Politicians must think about design codes if they’re to deliver quality housing in the numbers they promise, says Hank Dittmar
It is election season and all of the party manifestos are worried about the housing crisis.
Labour promises to build a million homes and 100,000 council or housing association homes a year, without resorting to “rabbit hutches”. The Conservatives also want to build a million homes, and wish to increase council and housing association numbers, with an emphasis on matching “the quality of those we have inherited from prior generations. They aim to do this by building more “mansion blocks, mews houses and terraced streets.” The Liberal Democrats promise to build 300,000 homes a year, including direct building by councils. They will create a bank and build 10 garden cities. The Green Party manifesto calls for 100,000 social rented homes a year and for tripling a land value tax.
Despite the welcome focus on housing, the manifestos devote little but rhetoric to the question of ensuring that these large numbers of new homes enhance the quality of people’s lives and the quality of the cities, towns and villages in which they are built.
Market towns and smaller cities across the country are already seeing the impact of massive urban extensions built out by volume house builders with standard house types, urban plans and “optimised” supply chains.

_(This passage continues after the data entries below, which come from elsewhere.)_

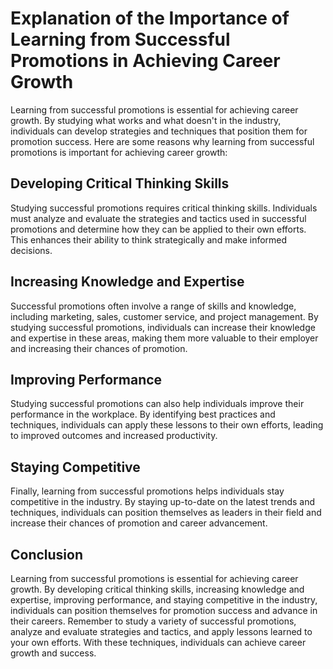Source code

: Explanation of the Importance of Learning from Successful Promotions in Achieving Career Growth
=============================================================================================================

Learning from successful promotions is essential for achieving career growth. By studying what works and what doesn't in the industry, individuals can develop strategies and techniques that position them for promotion success. Here are some reasons why learning from successful promotions is important for achieving career growth:

Developing Critical Thinking Skills
-----------------------------------

Studying successful promotions requires critical thinking skills. Individuals must analyze and evaluate the strategies and tactics used in successful promotions and determine how they can be applied to their own efforts. This enhances their ability to think strategically and make informed decisions.

Increasing Knowledge and Expertise
----------------------------------

Successful promotions often involve a range of skills and knowledge, including marketing, sales, customer service, and project management. By studying successful promotions, individuals can increase their knowledge and expertise in these areas, making them more valuable to their employer and increasing their chances of promotion.

Improving Performance
---------------------

Studying successful promotions can also help individuals improve their performance in the workplace. By identifying best practices and techniques, individuals can apply these lessons to their own efforts, leading to improved outcomes and increased productivity.

Staying Competitive
-------------------

Finally, learning from successful promotions helps individuals stay competitive in the industry. By staying up-to-date on the latest trends and techniques, individuals can position themselves as leaders in their field and increase their chances of promotion and career advancement.

Conclusion
----------

Learning from successful promotions is essential for achieving career growth. By developing critical thinking skills, increasing knowledge and expertise, improving performance, and staying competitive in the industry, individuals can position themselves for promotion success and advance in their careers. Remember to study a variety of successful promotions, analyze and evaluate strategies and tactics, and apply lessons learned to your own efforts. With these techniques, individuals can achieve career growth and success.
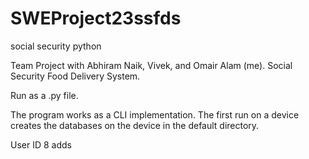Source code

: # SWEProject23ssfds
social security python

Team Project with Abhiram Naik, Vivek, and Omair Alam (me). Social Security Food Delivery System. 

Run as a .py file.

The program works as a CLI implementation. The first run on a device creates the databases on the device in the default directory.

User ID 8 adds
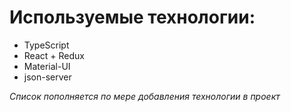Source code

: # Используемые технологии:
* TypeScript
* React + Redux 
* Material-UI
* json-server

_Список пополняется по мере добавления технологии в проект_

And the residential tower built for investors that has become ubiquitous in London is creeping into other cities as well.
Incoming RIBA president Ben Derbyshire wants to have a housing expo on a grand scale to showcase architect-led housing. Last year’s Starter Homes initiative proposed a return to the pattern books favoured by Georgian and Victorian builders. And Create Streets’ Nicholas Boys Smith has called for a “direct planning revolution”, tying the use of permission in principle and local development orders to form-based design codes.

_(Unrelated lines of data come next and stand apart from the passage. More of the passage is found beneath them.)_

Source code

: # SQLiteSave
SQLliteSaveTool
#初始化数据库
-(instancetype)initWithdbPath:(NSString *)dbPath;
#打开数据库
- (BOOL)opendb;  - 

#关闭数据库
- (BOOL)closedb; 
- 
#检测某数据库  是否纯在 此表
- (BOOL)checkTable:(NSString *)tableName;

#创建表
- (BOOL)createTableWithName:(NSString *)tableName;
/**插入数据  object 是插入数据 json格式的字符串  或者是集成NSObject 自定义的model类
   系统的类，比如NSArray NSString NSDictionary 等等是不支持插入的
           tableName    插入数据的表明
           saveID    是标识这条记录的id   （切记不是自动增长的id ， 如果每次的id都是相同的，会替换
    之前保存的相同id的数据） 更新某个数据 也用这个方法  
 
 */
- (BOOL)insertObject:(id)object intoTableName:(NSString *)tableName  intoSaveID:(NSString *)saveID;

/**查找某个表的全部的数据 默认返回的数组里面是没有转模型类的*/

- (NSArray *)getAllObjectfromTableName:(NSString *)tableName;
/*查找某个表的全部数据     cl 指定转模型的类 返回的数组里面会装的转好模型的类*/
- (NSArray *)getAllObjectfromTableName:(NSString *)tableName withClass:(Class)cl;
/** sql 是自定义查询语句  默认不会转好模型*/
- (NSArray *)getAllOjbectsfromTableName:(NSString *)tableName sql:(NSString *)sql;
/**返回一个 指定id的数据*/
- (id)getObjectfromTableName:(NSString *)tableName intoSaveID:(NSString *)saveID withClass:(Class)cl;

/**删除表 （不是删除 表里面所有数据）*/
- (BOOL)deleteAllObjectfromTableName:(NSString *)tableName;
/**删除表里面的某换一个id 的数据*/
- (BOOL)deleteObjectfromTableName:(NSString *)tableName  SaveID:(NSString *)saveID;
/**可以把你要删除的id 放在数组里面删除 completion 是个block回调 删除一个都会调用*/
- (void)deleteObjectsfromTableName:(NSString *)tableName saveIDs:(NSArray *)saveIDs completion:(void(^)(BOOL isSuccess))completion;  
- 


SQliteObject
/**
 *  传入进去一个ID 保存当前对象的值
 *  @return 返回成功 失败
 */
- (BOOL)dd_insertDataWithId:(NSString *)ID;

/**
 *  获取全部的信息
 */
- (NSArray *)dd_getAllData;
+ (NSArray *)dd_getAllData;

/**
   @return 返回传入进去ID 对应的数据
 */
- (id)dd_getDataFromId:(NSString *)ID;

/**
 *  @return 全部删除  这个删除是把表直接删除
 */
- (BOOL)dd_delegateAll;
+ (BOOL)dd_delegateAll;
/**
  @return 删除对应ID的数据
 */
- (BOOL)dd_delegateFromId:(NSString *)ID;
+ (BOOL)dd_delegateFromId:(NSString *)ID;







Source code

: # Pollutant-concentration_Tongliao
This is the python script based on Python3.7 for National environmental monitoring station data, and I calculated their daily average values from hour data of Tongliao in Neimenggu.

It might be worth parsing how and where these three solutions work best to improve design quality, for they each have different applications, and all should be in the toolkit.
It is unlikely that most PLC builders will suddenly change their spots and commission architects to design housing schemes, although landowner-led projects such as the Duchy of Cornwall’s Newquay and the Chapelton of Elsick in Scotland do tend to be led by architects. Most housing is presently built by the volume builders using in-house plans and types.

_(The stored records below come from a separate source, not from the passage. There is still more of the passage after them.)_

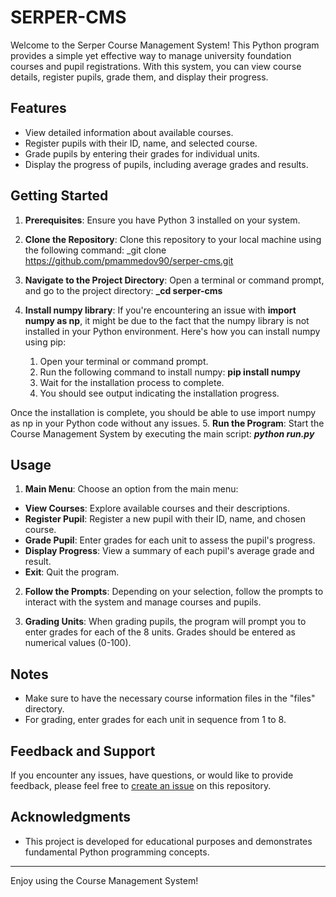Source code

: # SERPER-CMS

Welcome to the Serper Course Management System! This Python program provides a simple yet effective way to manage university foundation courses and pupil registrations. With this system, you can view course details, register pupils, grade them, and display their progress.

## Features

- View detailed information about available courses.
- Register pupils with their ID, name, and selected course.
- Grade pupils by entering their grades for individual units.
- Display the progress of pupils, including average grades and results.

## Getting Started

1. **Prerequisites**: Ensure you have Python 3 installed on your system.

2. **Clone the Repository**: Clone this repository to your local machine using the following command: _git clone https://github.com/pmammedov90/serper-cms.git
3. **Navigate to the Project Directory**: Open a terminal or command prompt, and go to the project directory: **_cd serper-cms**
4. **Install numpy library**: If you're encountering an issue with **import numpy as np**, it might be due to the fact that the numpy library is not installed in your Python environment. Here's how you can install numpy using pip: 
    1. Open your terminal or command prompt.
    2. Run the following command to install numpy: **pip install numpy**
    3. Wait for the installation process to complete. 
    4. You should see output indicating the installation progress.

Once the installation is complete, you should be able to use import numpy as np in your Python code without any issues.
5. **Run the Program**: Start the Course Management System by executing the main script: _**python run.py**_


## Usage

1. **Main Menu**: Choose an option from the main menu:

- **View Courses**: Explore available courses and their descriptions.
- **Register Pupil**: Register a new pupil with their ID, name, and chosen course.
- **Grade Pupil**: Enter grades for each unit to assess the pupil's progress.
- **Display Progress**: View a summary of each pupil's average grade and result.
- **Exit**: Quit the program.

2. **Follow the Prompts**: Depending on your selection, follow the prompts to interact with the system and manage courses and pupils.

3. **Grading Units**: When grading pupils, the program will prompt you to enter grades for each of the 8 units. Grades should be entered as numerical values (0-100).

## Notes

- Make sure to have the necessary course information files in the "files" directory.
- For grading, enter grades for each unit in sequence from 1 to 8.

## Feedback and Support

If you encounter any issues, have questions, or would like to provide feedback, please feel free to [create an issue](https://github.com/pmammedov90/serper-cms/issues) on this repository.

## Acknowledgments

- This project is developed for educational purposes and demonstrates fundamental Python programming concepts.

---

Enjoy using the Course Management System!
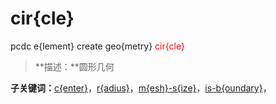 # cir{cle}
pcdc e{lement} create geo{metry} <span style='color: red;'>cir{cle}</span>
> **描述：**圆形几何

**子关键词：**[c{enter}](e{lement}/create/geo{metry}/cir{cle}/c{enter}/)，[r{adius}](e{lement}/create/geo{metry}/cir{cle}/r{adius}/)，[m{esh}-s{ize}](e{lement}/create/geo{metry}/cir{cle}/m{esh}-s{ize}/)，[is-b{oundary}](e{lement}/create/geo{metry}/cir{cle}/is-b{oundary}/)，

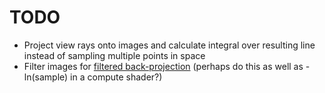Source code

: # TODO

- Project view rays onto images and calculate integral over resulting line instead of sampling multiple points in space
- Filter images for [filtered back-projection](https://www.desy.de/~garutti/LECTURES/BioMedical/Lecture7_ImageReconstruction.pdf) (perhaps do this as well as -ln(sample) in a compute shader?)
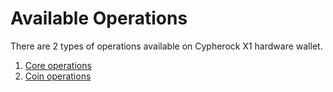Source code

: # Available Operations

There are 2 types of operations available on Cypherock X1 hardware wallet.

1. [Core operations](./core.md)
2. [Coin operations](./coin/index.md)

The architect-led approach can have a real impact in the building of new council homes and perhaps with the more enlightened housing associations. There is a long and bright history of high design quality in council housing, and it is here that the design expo could make its sale. Architects can also play a leadership role in smaller schemes, such as co-housing, custom and self build. With large sites, it will be important to employ multiple architects to ensure variety.
Pattern books were the tool of choice for builders in Victorian and Edwardian times, as a clear and graphic way of communicating a shared grammar and vocabulary about building. They work best when they accompany a strategic masterplan, and when a master developer wants to direct to multiple builders working across a larger site.
Form-based design codes are not a new idea, as they were employed with great success in Edinburgh’s New Town. Americans have promoted them as an alternative to the rigid functional zoning that produced cookie cutter suburbs across the United States, and there was a flurry of interest in them in the 2000s, when English partnerships employed design codes on a number of large schemes. Architects tended to view coding with suspicion, as a brake on their creativity, and house builders tended not to like them because they forced them to vary from their standardised templates and supply chains.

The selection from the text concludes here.